Please copy every line from the records below that contains the string "reversal".

Data items:
# # # #
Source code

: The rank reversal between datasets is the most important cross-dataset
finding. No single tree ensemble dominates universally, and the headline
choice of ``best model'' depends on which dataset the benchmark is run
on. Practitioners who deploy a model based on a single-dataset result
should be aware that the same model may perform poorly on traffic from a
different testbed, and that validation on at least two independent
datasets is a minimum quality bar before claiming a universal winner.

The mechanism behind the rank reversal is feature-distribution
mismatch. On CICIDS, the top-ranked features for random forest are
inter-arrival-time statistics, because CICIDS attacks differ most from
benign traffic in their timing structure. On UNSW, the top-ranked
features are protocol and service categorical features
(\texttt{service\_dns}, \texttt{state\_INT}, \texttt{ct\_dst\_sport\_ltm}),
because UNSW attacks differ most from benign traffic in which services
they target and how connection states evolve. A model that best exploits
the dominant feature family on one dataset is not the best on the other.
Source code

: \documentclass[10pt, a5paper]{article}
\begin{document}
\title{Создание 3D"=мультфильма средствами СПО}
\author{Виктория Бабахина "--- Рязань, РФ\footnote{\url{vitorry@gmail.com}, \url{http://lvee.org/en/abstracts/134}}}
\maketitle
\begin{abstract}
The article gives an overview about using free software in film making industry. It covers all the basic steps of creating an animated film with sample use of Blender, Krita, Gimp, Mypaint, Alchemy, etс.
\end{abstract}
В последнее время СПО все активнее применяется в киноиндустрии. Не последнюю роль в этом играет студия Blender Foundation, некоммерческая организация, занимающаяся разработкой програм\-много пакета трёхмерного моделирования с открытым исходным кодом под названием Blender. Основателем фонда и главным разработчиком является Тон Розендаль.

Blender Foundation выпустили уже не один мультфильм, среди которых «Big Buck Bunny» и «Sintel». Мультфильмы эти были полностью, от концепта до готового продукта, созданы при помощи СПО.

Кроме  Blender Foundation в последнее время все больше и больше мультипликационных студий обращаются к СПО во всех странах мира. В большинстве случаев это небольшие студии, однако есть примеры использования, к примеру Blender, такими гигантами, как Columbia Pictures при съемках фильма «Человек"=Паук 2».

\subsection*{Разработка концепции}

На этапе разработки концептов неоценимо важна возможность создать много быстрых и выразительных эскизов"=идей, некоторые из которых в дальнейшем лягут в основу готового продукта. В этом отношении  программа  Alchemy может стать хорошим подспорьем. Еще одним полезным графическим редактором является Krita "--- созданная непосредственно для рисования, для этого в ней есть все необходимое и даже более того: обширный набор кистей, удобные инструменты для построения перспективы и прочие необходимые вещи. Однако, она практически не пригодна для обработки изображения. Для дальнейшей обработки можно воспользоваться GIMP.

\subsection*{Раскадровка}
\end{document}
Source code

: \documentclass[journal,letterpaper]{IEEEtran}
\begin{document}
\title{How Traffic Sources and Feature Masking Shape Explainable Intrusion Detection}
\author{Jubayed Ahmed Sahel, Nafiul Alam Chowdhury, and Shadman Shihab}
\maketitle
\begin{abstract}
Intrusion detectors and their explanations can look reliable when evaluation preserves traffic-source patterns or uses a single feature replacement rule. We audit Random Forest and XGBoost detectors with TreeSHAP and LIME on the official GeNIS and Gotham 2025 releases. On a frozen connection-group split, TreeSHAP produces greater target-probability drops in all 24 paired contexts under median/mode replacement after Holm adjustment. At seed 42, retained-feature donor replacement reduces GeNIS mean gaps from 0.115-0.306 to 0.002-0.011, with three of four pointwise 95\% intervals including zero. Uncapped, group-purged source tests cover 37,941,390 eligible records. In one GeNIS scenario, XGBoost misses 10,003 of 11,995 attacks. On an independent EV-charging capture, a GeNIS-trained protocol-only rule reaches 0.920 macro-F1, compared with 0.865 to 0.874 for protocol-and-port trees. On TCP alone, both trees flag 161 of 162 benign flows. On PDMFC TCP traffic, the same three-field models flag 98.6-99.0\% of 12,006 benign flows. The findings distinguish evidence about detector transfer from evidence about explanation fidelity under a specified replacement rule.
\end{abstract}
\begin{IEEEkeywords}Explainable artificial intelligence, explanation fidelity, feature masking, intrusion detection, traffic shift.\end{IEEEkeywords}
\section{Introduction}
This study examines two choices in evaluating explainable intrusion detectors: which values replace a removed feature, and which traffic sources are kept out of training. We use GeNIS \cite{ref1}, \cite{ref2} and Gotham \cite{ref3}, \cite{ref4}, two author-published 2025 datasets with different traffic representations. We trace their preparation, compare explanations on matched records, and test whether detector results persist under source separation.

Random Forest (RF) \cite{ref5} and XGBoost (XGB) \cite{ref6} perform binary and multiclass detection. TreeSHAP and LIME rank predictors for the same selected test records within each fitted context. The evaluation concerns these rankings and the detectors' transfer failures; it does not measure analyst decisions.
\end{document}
# # # #
RESPONSE AREA:
: The rank reversal between datasets is the most important cross-dataset
The mechanism behind the rank reversal is feature-distribution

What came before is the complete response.